Indeed, the term “magic realism” was first concocted by American literary scholars to describe the work of Latin-American writers such as García Márquez, Alejo Carpentier, Jorge Amado, Jorge Luis Borges and Carlos Fuentes, all of whom tap into a texture of existence seemingly more exotic and meaningful than that recognized by busy Americans. Rivera himself also cites novelists Thomas Mann and Günter Grass as influences, and insists that all aspects of life are magical if looked at from the right perspective.
Dangling from the rafters
“It’s all in the details,” maintains Rivera. “If you choose the details of everyday life carefully enough, and examine them with enough clarity, they can seem magical on their own. Like García Márquez says, the human condition is so absurd, and people are so outrageous, that insane things happen on a daily basis. All you really have to do is record them.”
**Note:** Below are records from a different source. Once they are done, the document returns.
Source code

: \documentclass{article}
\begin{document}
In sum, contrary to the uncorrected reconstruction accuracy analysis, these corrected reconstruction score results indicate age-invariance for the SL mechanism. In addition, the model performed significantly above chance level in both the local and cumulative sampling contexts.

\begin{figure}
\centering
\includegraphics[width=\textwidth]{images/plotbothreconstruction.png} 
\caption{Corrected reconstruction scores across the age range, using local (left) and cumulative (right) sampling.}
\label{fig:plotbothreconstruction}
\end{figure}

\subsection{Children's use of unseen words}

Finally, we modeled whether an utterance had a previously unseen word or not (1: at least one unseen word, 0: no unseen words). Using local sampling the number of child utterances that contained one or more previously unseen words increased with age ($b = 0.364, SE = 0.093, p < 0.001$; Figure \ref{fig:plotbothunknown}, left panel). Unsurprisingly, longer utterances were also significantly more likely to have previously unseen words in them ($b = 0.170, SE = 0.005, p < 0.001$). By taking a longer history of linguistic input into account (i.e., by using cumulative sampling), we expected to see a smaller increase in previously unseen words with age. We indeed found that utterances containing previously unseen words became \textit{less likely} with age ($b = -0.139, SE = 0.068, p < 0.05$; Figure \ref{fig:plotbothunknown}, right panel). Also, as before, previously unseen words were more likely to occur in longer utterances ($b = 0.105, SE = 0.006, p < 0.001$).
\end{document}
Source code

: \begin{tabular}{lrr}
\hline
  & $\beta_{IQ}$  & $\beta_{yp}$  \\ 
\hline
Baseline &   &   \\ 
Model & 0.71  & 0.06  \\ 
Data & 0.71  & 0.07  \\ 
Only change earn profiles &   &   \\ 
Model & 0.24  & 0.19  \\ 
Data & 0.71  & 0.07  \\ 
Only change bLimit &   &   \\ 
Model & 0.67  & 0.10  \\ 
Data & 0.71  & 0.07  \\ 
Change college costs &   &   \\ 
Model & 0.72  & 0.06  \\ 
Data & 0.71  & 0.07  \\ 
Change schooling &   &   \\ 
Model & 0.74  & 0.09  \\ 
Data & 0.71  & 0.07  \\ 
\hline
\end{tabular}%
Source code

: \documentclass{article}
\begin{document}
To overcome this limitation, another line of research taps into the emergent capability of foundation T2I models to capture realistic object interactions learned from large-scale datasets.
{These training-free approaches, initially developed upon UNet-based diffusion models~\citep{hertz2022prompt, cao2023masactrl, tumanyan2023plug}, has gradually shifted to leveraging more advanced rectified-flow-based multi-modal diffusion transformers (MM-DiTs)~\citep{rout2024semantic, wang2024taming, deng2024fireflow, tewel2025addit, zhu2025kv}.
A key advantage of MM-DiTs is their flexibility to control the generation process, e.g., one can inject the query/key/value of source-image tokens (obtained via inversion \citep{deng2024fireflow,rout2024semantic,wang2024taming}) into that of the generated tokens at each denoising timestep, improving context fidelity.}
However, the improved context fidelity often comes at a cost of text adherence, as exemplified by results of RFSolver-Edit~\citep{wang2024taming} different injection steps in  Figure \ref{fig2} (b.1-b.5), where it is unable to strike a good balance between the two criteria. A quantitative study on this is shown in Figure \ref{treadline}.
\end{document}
As an example, Rivera tells a story he once heard about a man in a small Puerto Rican village who committed suicide by hanging himself. When word spread around town that the body was still dangling from the rafters inside his house, everybody in the village wanted to get a peek at the body. People began lining up outside the man’s house, patiently waiting their turn, as if strolling through a dead man’s living room were some sort of amusement park ride. Some people went to the back of the line to get a second look. For others, once was enough. But the body was not cut down until everybody in the village had the chance to stare straight into the face of death.
“The story doesn’t sound like something that could really happen, but it did,” Rivera explains. “I love it because it says something about the way the culture approaches death, and if you tell the story the right was, it can have those extraordinary qualities that people associate with the work of magic realists.”
But as a matter of principle, Rivera still resists being labeled, and is wary of being stereotyped as a conjurer of otherworldly strangeness.
“In the 1970s, Puerto Rican theatre clichés ran more along the lines of drug dealers, pimps, murderers and child molesters. That’s changed now, but I’d hate to see it get to the point where people are disappointed if they don’t see any flying angels or chicken sacrifices.”
It hasn’t happened yet, and Rivera is certainly willing to ride his current wave of success, but he can easily see how the magic realist label might become a limitation for him in the future. Again, his mentor García Márquez provided him with a few clues as to what may lie ahead for him as an artist.
“When I read Love in the Time of Cholera, I was actually disappointed because it was such a realistic novel. But that was a direction in which García Márquez felt he had to grow.” Like any writer, Rivera wants to grow as well, but he refuses to be limited by other people’s expectations of how he ought to write.
Besides, says Rivera, much of his work isn’t all that outrageous anyway. Take Tape, Rivera’s entry in the 10-minute shorts category at this year’s Humana Festival of New Plays at Actors Theatre of Louisville. Part of Rivera’s collection of six “children’s stories for adults” called Giants Have Us in Their Books, Tape considers the possible moral consequences of forcing people after they die to listen to a tape-recording of all the lies they told throughout their life.
“There is only one twist in Tape that you could call magical,” says Rivera. “If you believe the twist, you get to take the trip.”
If you don’t, he says, you might as well stay home.